Categories: Platforms | Programming | XML Web Services

With the v1.6.0.0 out of the door, I've shipped what I think is our most interesting feature in years and resolved  an issue that was making RSS Bandit a nuisance to lots of sites on the Internet.

The feature I'm currently working on is an idea I'm calling supporting multiple feed sources. For a few years, we've had support for roaming your feed list and read/unread state between two computers using an FTP site, a shared folder or NewsGator Online. Although useful, this functionality has always seemed bolted on. You have to manually upload and download feeds from these locations instead of things happening automatically and transparently as they do with the typical mail reader + mail server scenario (e.g. Outlook + Exchange) which is the most comparable model.

My original idea for the feature was simply to make the existing NewsGator and RSS Bandit integration work automatically instead of via a manual download so it could be more like Outlook + Exchange. Then I realized that there could never be full integration because there are feeds that RSS Bandit can read that a Web-based feed reader like NewsGator Online can not (e.g. feeds within your company's intranet if you read feeds at work). This meant that we would need an explicit demarcation of feeds that roamed in NewsGator Online and those that were local to that machine.

In addition, I got a bunch of feedback from our users that there were a lot more of them using Google Reader than using NewsGator Online. Since I was already planning to do a bunch of work to streamline synchronizing with NewsGator Online, adding another Web-based feed reader didn't seem like a stretch. I'm currently working on a command line only prototype in IronPython which uses the information from the reverse engineered Google Reader API documentation to retrieve and update my feed subscriptions. I'm about part way through and it seems that the Google Reader API is as full featured as the NewsGator API so we should be good to go.  I should be able to integrate this functionality into RSS Bandit within the next few weeks.
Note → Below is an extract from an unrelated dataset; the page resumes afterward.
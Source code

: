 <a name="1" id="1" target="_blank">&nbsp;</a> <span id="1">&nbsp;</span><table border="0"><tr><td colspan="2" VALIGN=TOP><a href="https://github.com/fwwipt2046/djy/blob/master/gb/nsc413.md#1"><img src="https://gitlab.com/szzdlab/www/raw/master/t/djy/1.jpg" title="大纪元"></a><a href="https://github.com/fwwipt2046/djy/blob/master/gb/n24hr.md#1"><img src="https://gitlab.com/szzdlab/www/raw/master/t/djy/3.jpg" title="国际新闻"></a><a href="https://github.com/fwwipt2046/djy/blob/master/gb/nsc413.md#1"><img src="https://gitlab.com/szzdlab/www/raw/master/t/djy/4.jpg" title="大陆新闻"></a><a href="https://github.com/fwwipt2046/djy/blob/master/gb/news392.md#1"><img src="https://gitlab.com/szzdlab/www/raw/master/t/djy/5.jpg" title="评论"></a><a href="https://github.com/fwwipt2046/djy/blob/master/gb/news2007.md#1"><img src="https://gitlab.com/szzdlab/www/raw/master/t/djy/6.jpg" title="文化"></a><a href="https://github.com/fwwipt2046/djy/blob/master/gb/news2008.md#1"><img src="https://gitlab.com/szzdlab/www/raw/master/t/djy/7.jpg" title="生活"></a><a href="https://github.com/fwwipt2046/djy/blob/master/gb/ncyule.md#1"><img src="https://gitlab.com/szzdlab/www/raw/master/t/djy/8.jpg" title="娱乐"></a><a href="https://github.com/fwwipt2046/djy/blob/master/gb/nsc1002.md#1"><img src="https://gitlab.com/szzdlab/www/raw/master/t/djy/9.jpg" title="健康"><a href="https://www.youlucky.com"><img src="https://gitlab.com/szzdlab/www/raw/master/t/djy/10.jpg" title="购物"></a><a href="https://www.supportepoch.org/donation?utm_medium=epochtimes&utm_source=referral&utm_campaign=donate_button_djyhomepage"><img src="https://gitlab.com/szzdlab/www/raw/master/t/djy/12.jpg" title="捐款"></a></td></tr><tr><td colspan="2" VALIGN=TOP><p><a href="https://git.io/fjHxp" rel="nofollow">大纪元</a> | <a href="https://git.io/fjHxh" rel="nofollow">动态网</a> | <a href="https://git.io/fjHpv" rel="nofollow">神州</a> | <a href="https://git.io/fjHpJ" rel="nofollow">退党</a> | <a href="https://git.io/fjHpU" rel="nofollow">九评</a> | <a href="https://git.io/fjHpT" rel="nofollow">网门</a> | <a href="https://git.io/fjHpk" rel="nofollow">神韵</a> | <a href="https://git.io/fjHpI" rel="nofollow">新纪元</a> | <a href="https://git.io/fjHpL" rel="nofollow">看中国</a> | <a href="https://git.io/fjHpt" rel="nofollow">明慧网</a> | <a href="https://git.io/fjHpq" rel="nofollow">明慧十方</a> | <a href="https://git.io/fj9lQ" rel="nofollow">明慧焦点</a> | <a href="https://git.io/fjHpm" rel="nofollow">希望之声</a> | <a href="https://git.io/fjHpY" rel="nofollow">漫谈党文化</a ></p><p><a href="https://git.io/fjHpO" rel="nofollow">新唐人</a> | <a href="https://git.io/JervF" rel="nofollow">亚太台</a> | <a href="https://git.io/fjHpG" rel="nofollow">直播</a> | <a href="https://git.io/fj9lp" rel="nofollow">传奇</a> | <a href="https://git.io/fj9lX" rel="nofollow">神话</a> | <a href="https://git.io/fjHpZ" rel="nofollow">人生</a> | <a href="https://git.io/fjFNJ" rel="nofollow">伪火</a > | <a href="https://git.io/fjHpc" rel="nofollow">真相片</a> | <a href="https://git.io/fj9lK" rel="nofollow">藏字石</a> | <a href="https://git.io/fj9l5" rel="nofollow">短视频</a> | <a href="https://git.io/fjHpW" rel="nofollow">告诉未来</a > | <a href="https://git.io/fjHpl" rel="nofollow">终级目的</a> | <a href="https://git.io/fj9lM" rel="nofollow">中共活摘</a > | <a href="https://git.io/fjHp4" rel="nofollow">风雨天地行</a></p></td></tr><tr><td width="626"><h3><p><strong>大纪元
The tricky part will be how the UI integration should work. For example, Google Reader doesn't support hierarchical folders of feeds like we do. Instead there is a flat namespace of tag names but each feed can have one or more tags applied to it. On the flip side, NewsGator Online uses the hierarchical folder model like RSS Bandit does. I'm considering moving to a more Google Reader friendly model in the next release where we flatten hierarchies and instead go with a flat tag-based approach to organizing feeds. For the case, of feeds synchronized from NewsGator Online we will prevent users from putting feeds in multiple categories since that won't be supported by the service.

Now Playing: Eminem - Evil Deeds


 

Categories: RSS Bandit

December 26, 2007
@ 05:22 PM

The new version of RSS Bandit is now available. This release fixes a bug that causes the application to repeatedly request favicons from a feed's website in a manner that eventually resembles a denial of service attack. The new feature in this release is the [Top Stories] button.

The rationale for the new feature is given in Omar Shahine's blog post entitled Google Reader needs Mute. Omar wrote

Here is a feature that Google Reader needs: Mute.

Why, Cause subscribing to a lot of tech bloggers, a-list folks, and news outlets is extremely annoying when they write about the same thing. You get tired of seeing dozens or hundreds of posts about Kindle, Facebook, ThinkSecret and on and on.

These days I feel like my blogging info is like the local news (which I stopped watching some time back in high school).

So, please google, let me mute or mark read all feed items on a certain topic as read and save me the hassle of suffering through the repetition and pain.

The Top Stories feature is meant to target exactly this scenario. When you click on it, you get a list of the most recently popular items among your subscriptions. From there you can hit "Mark Items as Read" and mark all of the linking posts as read once you've gotten the gist of the story.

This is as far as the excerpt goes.